Exercise 3: Add a Second Transformer Block
The transformer used a single encoder block. Stack a second identical block on top of the first and retrain. Does the extra depth help on this small dataset?
# Start from the transformer code in the lesson
# Your code here: repeat the attention + feed-forward block once more before poolingHint
Wrap the attention-plus-feed-forward block in a small helper function that takes x and returns the updated x, then call it twice in a row before GlobalAveragePooling1D. With only 6,090 training tweets, more depth often does not help and can even overfit, so compare test accuracy carefully rather than assuming deeper is better.
Summary
Congratulations! You have built a complete deep learning text classification pipeline from raw tweets to an evaluated, winning model. Let’s review what you learned.
Key Concepts
Loading and Exploring Text Data
- The disaster tweets dataset has 7,613 tweets with a 43 percent disaster rate, making it reasonably balanced
- Exploring class balance and tweet length up front tells you the baseline to beat and a sensible sequence length
Cleaning and Vectorizing
- Light cleaning (lowercasing, stripping URLs, mentions, punctuation, and numbers) reduces noise without losing meaning
TextVectorizationturns text into integer sequences, and anEmbeddinglayer maps each token to a learned vector- Adapt the vectorizer on the training split only to avoid leaking test information
Comparing Model Families
- A dense embedding model ignores word order and reached 0.710 accuracy, a solid baseline
- A bidirectional LSTM reads order in both directions and reached 0.751
- A transformer uses parallel self-attention and was best at 0.753, with a large efficiency advantage at scale
Evaluating Honestly
- A confusion matrix splits predictions into true/false positives and negatives
- Precision (0.707) is how often a flagged tweet is really a disaster; recall (0.726) is how many real disasters you caught
- Moving the decision threshold trades precision against recall
Error Analysis
- The hardest mistakes come from metaphor and slang (“this party is fire”) and from sarcasm
- About 75 percent accuracy is respectable on short, ambiguous, noisy tweets
- A pretrained transformer like DistilBERT is the most effective next step for higher accuracy
Why This Matters
This project is a miniature of nearly every real NLP system you will build: get messy text, clean it, turn it into numbers, try a few architectures of increasing power, and then judge the winner with metrics that match the business cost of its errors.

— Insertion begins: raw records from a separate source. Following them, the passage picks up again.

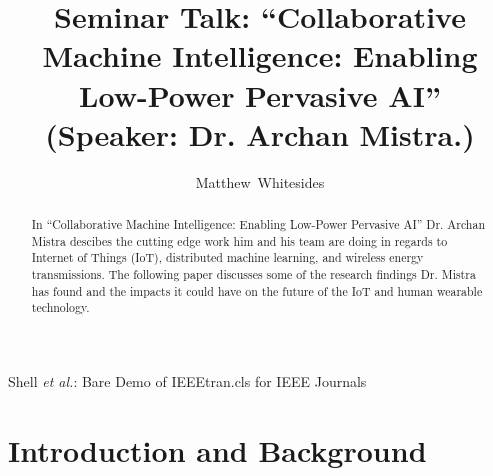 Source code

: \documentclass[journal,onecolumn]{IEEEtran}
\begin{document}
%
\title{Seminar Talk: ``Collaborative Machine Intelligence: Enabling Low-Power Pervasive AI'' (Speaker: Dr. Archan Mistra.)}

%
%
%
\author{Matthew~Whitesides}%

%
{Shell \MakeLowercase{\textit{et al.}}: Bare Demo of IEEEtran.cls for IEEE Journals}

\maketitle

\begin{abstract}
  In ``Collaborative Machine Intelligence: Enabling Low-Power Pervasive AI'' Dr. Archan Mistra descibes the cutting edge work him and his team are doing in regards to Internet of Things (IoT), distributed machine learning, and wireless energy transmissions. The following paper discusses some of the research findings Dr. Mistra has found and the impacts it could have on the future of the IoT and human wearable technology. 
\end{abstract}


\IEEEpeerreviewmaketitle

\section{Introduction and Background}
\end{document}
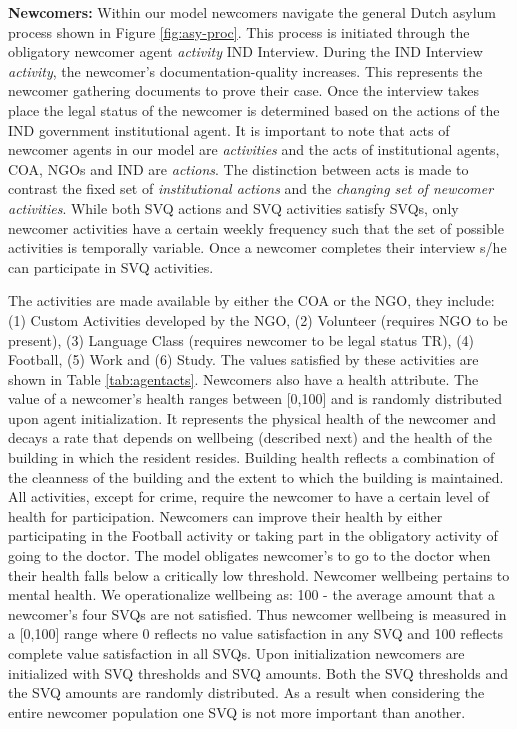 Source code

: \documentclass{scspaperproc}
\theoremstyle{scsthe}
\begin{document}
{\bf Newcomers:} Within our model newcomers navigate the general Dutch asylum process shown in Figure \ref{fig:asy-proc}. This process is initiated through the obligatory newcomer agent \emph{activity} IND Interview. During the IND Interview \emph{activity}, the newcomer's documentation-quality increases. This represents the newcomer gathering documents to prove their case. Once the interview takes place the legal status of the newcomer is determined based on the actions of the IND government institutional agent. It is important to note that acts of newcomer agents in our model are \emph{activities} and the acts of institutional agents, COA, NGOs and IND are \emph{actions}. The distinction between acts is made to contrast the fixed set of \emph{institutional actions} and the \emph{changing set of newcomer activities}. While both SVQ actions and SVQ activities satisfy SVQs, only newcomer activities have a certain weekly frequency such that the set of possible activities is temporally variable. Once a newcomer completes their interview s/he can participate in SVQ activities. 

The activities are made available by either the COA or the NGO, they include: (1) Custom Activities developed by the NGO, (2) Volunteer (requires NGO to be present), (3) Language Class (requires newcomer to be legal status TR), (4) Football, (5) Work and (6) Study. The values satisfied by these activities are shown in Table \ref{tab:agentacts}. Newcomers also have a health attribute. The value of a newcomer's health ranges between [0,100] and is randomly distributed upon agent initialization. It represents the physical health of the newcomer and decays a rate that depends on wellbeing (described next) and the health of the building in which the resident resides. Building health reflects a combination of the cleanness of the building and the extent to which the building is maintained. All activities, except for crime, require the newcomer to have a certain level of health for participation. Newcomers can improve their health by either participating in the Football activity or taking part in the obligatory activity of going to the doctor. The model obligates newcomer's to go to the doctor when their health falls below a critically low threshold. Newcomer wellbeing pertains to mental health. We operationalize wellbeing as: 100 - the average amount that a newcomer's four SVQs are not satisfied. Thus newcomer wellbeing is measured in a [0,100] range where 0 reflects no value satisfaction in any SVQ and 100 reflects complete value satisfaction in all SVQs. Upon initialization newcomers are initialized with SVQ thresholds and SVQ amounts. Both the SVQ thresholds and the SVQ amounts are randomly distributed. As a result when considering the entire newcomer population one SVQ is not more important than another. 
\end{document}
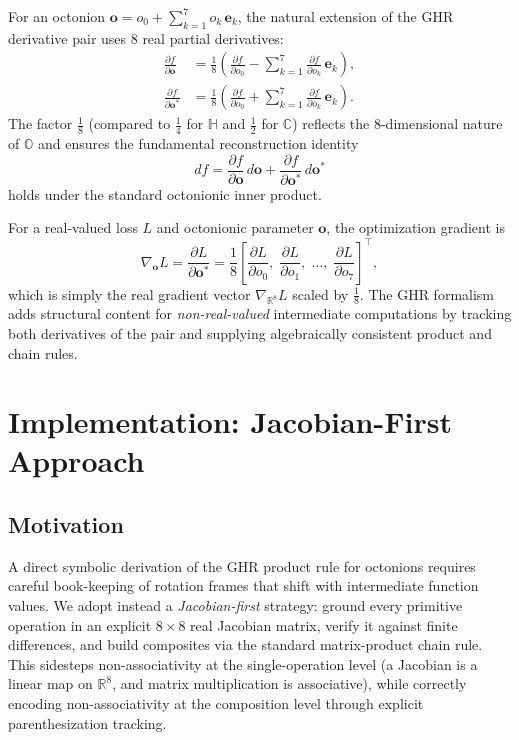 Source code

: \documentclass[11pt]{article}
\newcommand{\OO}{\mathbb{O}}
\newcommand{\HH}{\mathbb{H}}
\newcommand{\CC}{\mathbb{C}}
\newcommand{\RR}{\mathbb{R}}
\newcommand{\ee}[1]{\mathbf{e}_{#1}}
\newcommand{\pd}[2]{\frac{\partial #1}{\partial #2}}
\begin{document}
For an octonion $\mathbf{o} = o_0 + \sum_{k=1}^{7} o_k\,\ee{k}$, the natural
extension of the GHR derivative pair uses 8 real partial derivatives:
\begin{align}
  \pd{f}{\mathbf{o}}
  &= \frac{1}{8}\!\left(
        \pd{f}{o_0} - \sum_{k=1}^{7}\pd{f}{o_k}\,\ee{k}
     \right),\label{eq:ghr-full}\\[4pt]
  \pd{f}{\mathbf{o}^*}
  &= \frac{1}{8}\!\left(
        \pd{f}{o_0} + \sum_{k=1}^{7}\pd{f}{o_k}\,\ee{k}
     \right).\label{eq:ghr-conj}
\end{align}
The factor $\tfrac{1}{8}$ (compared to $\tfrac{1}{4}$ for $\HH$ and
$\tfrac{1}{2}$ for $\CC$) reflects the 8-dimensional nature of $\OO$ and
ensures the fundamental reconstruction identity
\begin{equation}
  df = \pd{f}{\mathbf{o}}\,d\mathbf{o} + \pd{f}{\mathbf{o}^*}\,d\mathbf{o}^*
\end{equation}
holds under the standard octonionic inner product.

For a real-valued loss $L$ and octonionic parameter $\mathbf{o}$, the
optimization gradient is
\begin{equation}
  \nabla_{\mathbf{o}} L
  = \pd{L}{\mathbf{o}^*}
  = \frac{1}{8}\!\left[
      \pd{L}{o_0},\;
      \pd{L}{o_1},\;
      \ldots,\;
      \pd{L}{o_7}
    \right]^\top,
\end{equation}
which is simply the real gradient vector $\nabla_{\RR^8} L$ scaled by
$\tfrac{1}{8}$.  The GHR formalism adds structural content for
\emph{non-real-valued} intermediate computations by tracking both derivatives
of the pair and supplying algebraically consistent product and chain rules.

\section{Implementation: Jacobian-First Approach}

\subsection{Motivation}

A direct symbolic derivation of the GHR product rule for octonions requires
careful book-keeping of rotation frames that shift with intermediate function
values.  We adopt instead a \emph{Jacobian-first} strategy: ground every
primitive operation in an explicit $8 \times 8$ real Jacobian matrix, verify it
against finite differences, and build composites via the standard matrix-product
chain rule.  This sidesteps non-associativity at the single-operation level
(a Jacobian is a linear map on $\RR^8$, and matrix multiplication is
associative), while correctly encoding non-associativity at the composition
level through explicit parenthesization tracking.
\end{document}
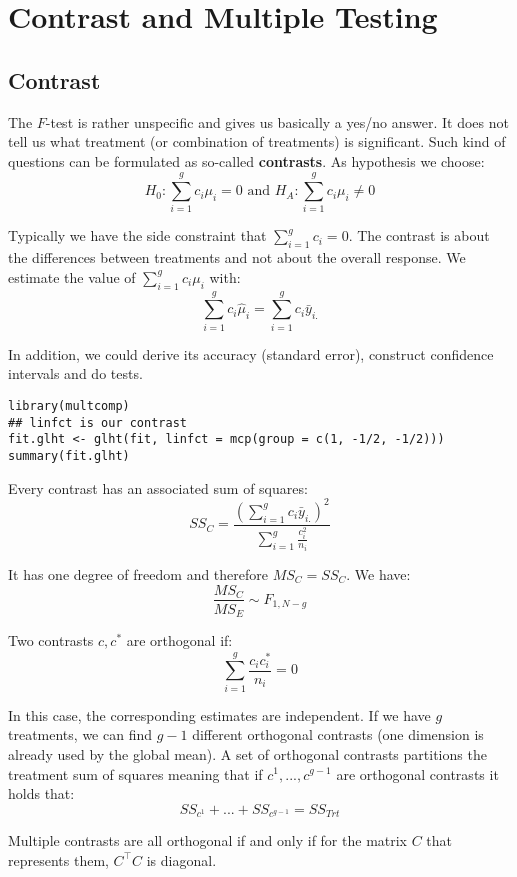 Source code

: \section{Contrast and Multiple Testing}

\subsection{Contrast}

The $F$-test is rather unspecific and gives us basically a yes/no answer. It does not tell us what treatment (or combination of treatments) is significant. Such kind of questions can be formulated as so-called \textbf{contrasts}. As hypothesis we choose:
$$H_0 : \sum_{i=1}^g c_i \mu_i = 0 \text{ and } H_A : \sum_{i=1}^g c_i \mu_i \neq 0$$

Typically we have the side constraint that $\sum_{i=1}^g c_i = 0$. The contrast is about the differences between treatments and not about the overall response. We estimate the value of $\sum_{i=1}^g c_i \mu_i$ with:
$$\sum_{i=1}^g c_i \hat \mu_i = \sum_{i=1}^g c_i \bar y_{i.}$$

In addition, we could derive its accuracy (standard error), construct confidence intervals and do tests.

\begin{lstlisting}
library(multcomp)
## linfct is our contrast
fit.glht <- glht(fit, linfct = mcp(group = c(1, -1/2, -1/2)))
summary(fit.glht)
\end{lstlisting}

Every contrast has an associated sum of squares:
$$SS_C = \frac{(\sum_{i=1}^g c_i \bar y_{i.})^2}{\sum_{i=1}^g \frac{c_i^2}{n_i}}$$	

It has one degree of freedom and therefore $MS_C = SS_C$. We have:
$$\frac{MS_C}{MS_E} \sim F_{1, N-g}$$

Two contrasts $c, c^*$ are orthogonal if:
$$\sum_{i=1}^g \frac{c_i c_i^*}{n_i} = 0$$

In this case, the corresponding estimates are independent. If we have $g$ treatments, we can find
$g - 1$ different orthogonal contrasts (one dimension is already used by the global mean). A set of orthogonal contrasts partitions the treatment sum of squares meaning that if
$c^1, ..., c^{g-1}$ are orthogonal contrasts it holds that:
$$SS_{c^1} + ... + SS_{c^{g-1}} = SS_{Trt}$$

Multiple contrasts are all orthogonal if and only if for the matrix $C$ that represents them, $C^\top C$ is diagonal.


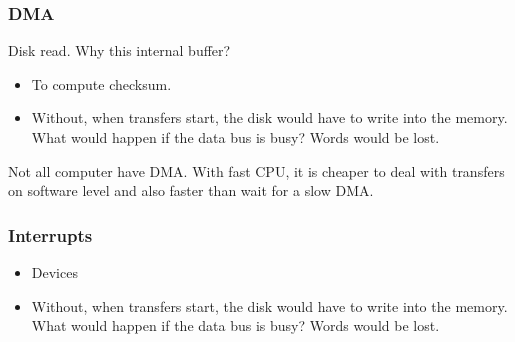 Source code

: \begin{frame}
  \frametitle{DMA}
  \begin{block}{Disk read. Why this internal buffer?}
    \begin{itemize}
      \item To compute checksum.
      \item Without, when transfers start, the disk would have to write into the memory. What would happen if the data bus is busy? Words would be lost.
    \end{itemize}
  \end{block}
  Not all computer have DMA. With fast CPU, it is cheaper to deal with transfers on software level and also faster than wait for a slow DMA.
\end{frame}

\begin{frame}
  \frametitle{Interrupts}
  \begin{itemize}
    \item Devices
    \item Without, when transfers start, the disk would have to write into the memory. What would happen if the data bus is busy? Words would be lost.
  \end{itemize}
\end{frame}
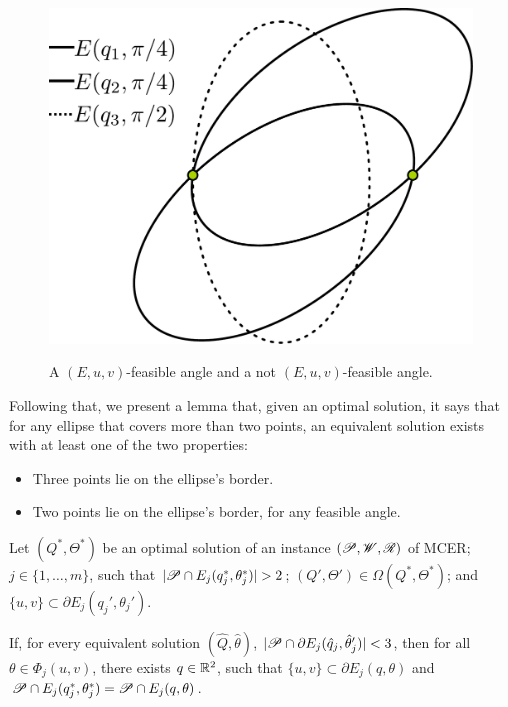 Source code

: \begin{figure}[H]
	\centering
	\caption{A $(E, u, v)$-feasible angle and a not $(E, u, v)$-feasible angle.}
	\includegraphics[scale=.33]{tex/figures/feasible-angle2}
	\fautor
	\label{fig:feasible-angle}
\end{figure}

Following that, we present a lemma that, given an optimal solution, it says that for any ellipse that covers more than two points, an equivalent solution exists with at least one of the two properties:
\begin{itemize}
	\item Three points lie on the ellipse's border.
	\item Two points lie on the ellipse's border, for any feasible angle.
\end{itemize}

\begin{lema}\label{lema:3pnts}
Let $(Q^*, \Theta^*)$ be an optimal solution of an instance $(\mathscr{P}, \mathscr{W}, \mathscr{R})$ of MCER; $j\in\{1, \dots, m\}$, such that $|\Pp \cap E_j(q_j^*, \theta_j^*)|>2$; $(Q', \Theta')\in\Omega(Q^*, \Theta^*)$; and $\{u, v\}\subset \partial E_j(q_j', \theta_j')$.

If, for every equivalent solution $(\hat{Q}, \hat{\theta})$, $|\mathscr{P}\cap \partial E_j(\hat{q}_j, \hat{\theta}'_j)| < 3$, then for all $\theta\in\Phi_j(u,v)$, there exists $q\in\mathbb{R}^2$, such that $\{u, v\} \subset \partial E_j(q, \theta)$ and $\mathscr{P} \cap E_j(q^*_j, \theta^*_j) = \mathscr{P} \cap E_j(q, \theta)$.

\end{lema}

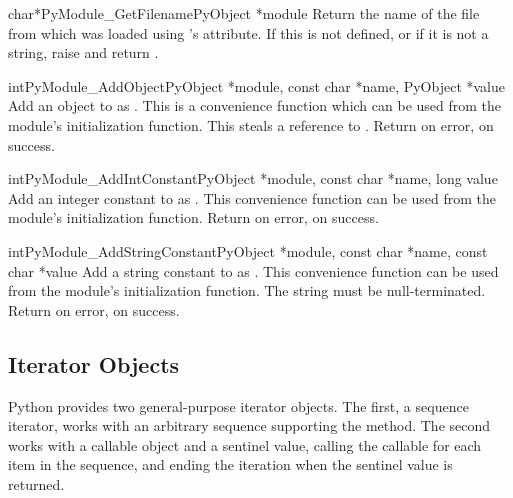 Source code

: \begin{cfuncdesc}{char*}{PyModule_GetFilename}{PyObject *module}
  Return the name of the file from which  was loaded using
  's  attribute.  If this is not defined,
  or if it is not a string, raise  and return
  \NULL{}.
\end{cfuncdesc}

\begin{cfuncdesc}{int}{PyModule_AddObject}{PyObject *module,
                                           const char *name, PyObject *value}
  Add an object to  as .  This is a convenience
  function which can be used from the module's initialization
  function.  This steals a reference to .  Return
   on error,  on success.
\end{cfuncdesc}

\begin{cfuncdesc}{int}{PyModule_AddIntConstant}{PyObject *module,
                                                const char *name, long value}
  Add an integer constant to  as .  This
  convenience function can be used from the module's initialization
  function. Return  on error,  on success.
\end{cfuncdesc}

\begin{cfuncdesc}{int}{PyModule_AddStringConstant}{PyObject *module,
                                                   const char *name, const char *value}
  Add a string constant to  as .  This
  convenience function can be used from the module's initialization
  function.  The string  must be null-terminated.  Return
   on error,  on success.
\end{cfuncdesc}


\subsection{Iterator Objects \label{iterator-objects}}

Python provides two general-purpose iterator objects.  The first, a
sequence iterator, works with an arbitrary sequence supporting the
 method.  The second works with a callable
object and a sentinel value, calling the callable for each item in the
sequence, and ending the iteration when the sentinel value is
returned.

The specific dataset changes, but the workflow does not.
It also makes a quieter point about modern machine learning. The transformer barely beat the LSTM here, not because attention is weak, but because it learned English from scratch on only a few thousand tweets. The real power of transformers shows up when they arrive pretrained on enormous corpora and you simply fine-tune them. Understanding that distinction is what separates someone who can copy a model from someone who knows which lever to pull next.
Next Steps
You have assembled the entire module into one working project and evaluated it like a professional. From here, revisit the broader program or return to this module’s overview to review any technique you want to strengthen.
Machine Learning Program Overview
Return to the full Machine Learning program and explore the other modules.
Back to Module Overview
Return to the Natural Language Processing for Deep Learning module overview.
Keep Building Your Skills
You just took a noisy, real-world dataset and turned it into a model that catches roughly three out of four disaster tweets, with a clear-eyed understanding of where and why it fails. That combination of building and critiquing is the heart of practical machine learning. Carry the habit forward: whatever model you train next, do not stop at the accuracy number. Look at the confusion matrix, read the mistakes, and ask what the next lever should be. That is how good models become great ones.